● Supplied data:

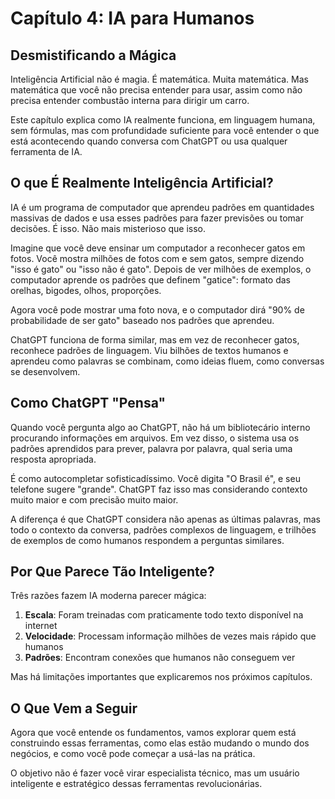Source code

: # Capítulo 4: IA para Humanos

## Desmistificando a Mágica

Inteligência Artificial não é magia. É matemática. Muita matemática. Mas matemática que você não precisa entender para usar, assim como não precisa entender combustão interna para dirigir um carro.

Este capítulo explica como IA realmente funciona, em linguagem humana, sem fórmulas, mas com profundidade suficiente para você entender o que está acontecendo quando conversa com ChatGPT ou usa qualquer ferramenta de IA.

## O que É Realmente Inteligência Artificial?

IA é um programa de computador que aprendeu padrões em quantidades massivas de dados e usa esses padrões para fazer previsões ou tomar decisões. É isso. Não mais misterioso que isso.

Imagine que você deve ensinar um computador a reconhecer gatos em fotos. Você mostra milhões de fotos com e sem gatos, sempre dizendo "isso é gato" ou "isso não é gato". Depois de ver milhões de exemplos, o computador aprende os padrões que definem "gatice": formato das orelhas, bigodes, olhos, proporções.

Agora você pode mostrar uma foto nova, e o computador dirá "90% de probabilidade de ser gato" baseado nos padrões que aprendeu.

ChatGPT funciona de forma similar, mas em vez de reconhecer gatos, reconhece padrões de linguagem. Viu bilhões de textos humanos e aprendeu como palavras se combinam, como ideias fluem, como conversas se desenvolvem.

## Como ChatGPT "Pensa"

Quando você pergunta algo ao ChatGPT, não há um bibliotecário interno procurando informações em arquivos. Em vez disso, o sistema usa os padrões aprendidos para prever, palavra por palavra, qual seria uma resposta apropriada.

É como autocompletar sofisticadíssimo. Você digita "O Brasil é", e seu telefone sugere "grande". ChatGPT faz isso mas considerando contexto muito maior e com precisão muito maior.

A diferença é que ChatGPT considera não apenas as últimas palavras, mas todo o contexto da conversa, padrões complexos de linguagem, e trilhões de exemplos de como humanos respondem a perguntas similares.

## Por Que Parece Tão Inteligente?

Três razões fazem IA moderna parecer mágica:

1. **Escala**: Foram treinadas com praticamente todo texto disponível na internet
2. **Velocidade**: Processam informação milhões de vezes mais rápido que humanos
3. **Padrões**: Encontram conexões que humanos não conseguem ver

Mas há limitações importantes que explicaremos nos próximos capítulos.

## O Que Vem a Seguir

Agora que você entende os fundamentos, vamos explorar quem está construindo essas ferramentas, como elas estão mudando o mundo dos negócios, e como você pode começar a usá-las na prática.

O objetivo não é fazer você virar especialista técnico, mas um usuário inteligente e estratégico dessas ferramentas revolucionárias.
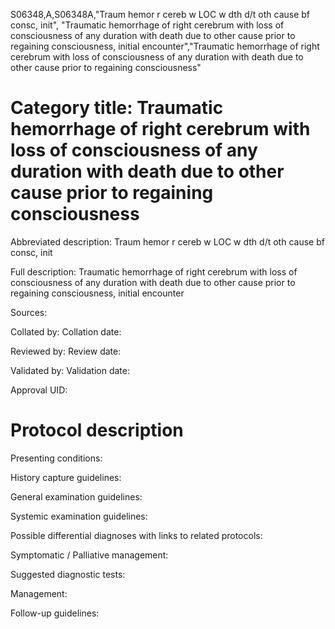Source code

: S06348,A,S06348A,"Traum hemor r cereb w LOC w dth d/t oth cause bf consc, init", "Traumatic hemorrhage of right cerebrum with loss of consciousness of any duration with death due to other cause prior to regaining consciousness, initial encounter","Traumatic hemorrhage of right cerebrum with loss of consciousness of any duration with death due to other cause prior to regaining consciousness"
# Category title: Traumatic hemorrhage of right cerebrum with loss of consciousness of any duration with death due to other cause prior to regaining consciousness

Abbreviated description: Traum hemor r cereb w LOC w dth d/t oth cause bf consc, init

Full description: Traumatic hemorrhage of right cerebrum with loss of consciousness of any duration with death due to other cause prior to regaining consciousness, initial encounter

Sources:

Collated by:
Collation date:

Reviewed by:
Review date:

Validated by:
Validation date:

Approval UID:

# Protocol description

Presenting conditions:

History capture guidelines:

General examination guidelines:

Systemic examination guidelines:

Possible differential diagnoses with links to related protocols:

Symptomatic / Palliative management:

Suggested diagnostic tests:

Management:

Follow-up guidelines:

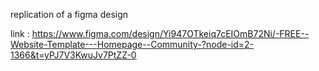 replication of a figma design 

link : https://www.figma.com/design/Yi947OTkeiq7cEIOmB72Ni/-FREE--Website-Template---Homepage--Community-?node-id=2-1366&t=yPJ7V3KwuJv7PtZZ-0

● Action item: When copying the material, leave every image behind and keep each line verbatim.

● Answer to the exercise:
Source code

: # Capítulo 4: IA para Humanos

## Desmistificando a Mágica

Inteligência Artificial não é magia. É matemática. Muita matemática. Mas matemática que você não precisa entender para usar, assim como não precisa entender combustão interna para dirigir um carro.

Este capítulo explica como IA realmente funciona, em linguagem humana, sem fórmulas, mas com profundidade suficiente para você entender o que está acontecendo quando conversa com ChatGPT ou usa qualquer ferramenta de IA.

## O que É Realmente Inteligência Artificial?

IA é um programa de computador que aprendeu padrões em quantidades massivas de dados e usa esses padrões para fazer previsões ou tomar decisões. É isso. Não mais misterioso que isso.

Imagine que você deve ensinar um computador a reconhecer gatos em fotos. Você mostra milhões de fotos com e sem gatos, sempre dizendo "isso é gato" ou "isso não é gato". Depois de ver milhões de exemplos, o computador aprende os padrões que definem "gatice": formato das orelhas, bigodes, olhos, proporções.

Agora você pode mostrar uma foto nova, e o computador dirá "90% de probabilidade de ser gato" baseado nos padrões que aprendeu.

ChatGPT funciona de forma similar, mas em vez de reconhecer gatos, reconhece padrões de linguagem. Viu bilhões de textos humanos e aprendeu como palavras se combinam, como ideias fluem, como conversas se desenvolvem.

## Como ChatGPT "Pensa"

Quando você pergunta algo ao ChatGPT, não há um bibliotecário interno procurando informações em arquivos. Em vez disso, o sistema usa os padrões aprendidos para prever, palavra por palavra, qual seria uma resposta apropriada.

É como autocompletar sofisticadíssimo. Você digita "O Brasil é", e seu telefone sugere "grande". ChatGPT faz isso mas considerando contexto muito maior e com precisão muito maior.

A diferença é que ChatGPT considera não apenas as últimas palavras, mas todo o contexto da conversa, padrões complexos de linguagem, e trilhões de exemplos de como humanos respondem a perguntas similares.

## Por Que Parece Tão Inteligente?

Três razões fazem IA moderna parecer mágica:

1. **Escala**: Foram treinadas com praticamente todo texto disponível na internet
2. **Velocidade**: Processam informação milhões de vezes mais rápido que humanos
3. **Padrões**: Encontram conexões que humanos não conseguem ver

Mas há limitações importantes que explicaremos nos próximos capítulos.

## O Que Vem a Seguir

Agora que você entende os fundamentos, vamos explorar quem está construindo essas ferramentas, como elas estão mudando o mundo dos negócios, e como você pode começar a usá-las na prática.

O objetivo não é fazer você virar especialista técnico, mas um usuário inteligente e estratégico dessas ferramentas revolucionárias.
Source code

: S06348,A,S06348A,"Traum hemor r cereb w LOC w dth d/t oth cause bf consc, init", "Traumatic hemorrhage of right cerebrum with loss of consciousness of any duration with death due to other cause prior to regaining consciousness, initial encounter","Traumatic hemorrhage of right cerebrum with loss of consciousness of any duration with death due to other cause prior to regaining consciousness"
# Category title: Traumatic hemorrhage of right cerebrum with loss of consciousness of any duration with death due to other cause prior to regaining consciousness

Abbreviated description: Traum hemor r cereb w LOC w dth d/t oth cause bf consc, init

Full description: Traumatic hemorrhage of right cerebrum with loss of consciousness of any duration with death due to other cause prior to regaining consciousness, initial encounter

Sources:

Collated by:
Collation date:

Reviewed by:
Review date:

Validated by:
Validation date:

Approval UID:

# Protocol description

Presenting conditions:

History capture guidelines:

General examination guidelines:

Systemic examination guidelines:

Possible differential diagnoses with links to related protocols:

Symptomatic / Palliative management:

Suggested diagnostic tests:

Management:

Follow-up guidelines:

 replication of a figma design 

link : https://www.figma.com/design/Yi947OTkeiq7cEIOmB72Ni/-FREE--Website-Template---Homepage--Community-?node-id=2-1366&t=yPJ7V3KwuJv7PtZZ-0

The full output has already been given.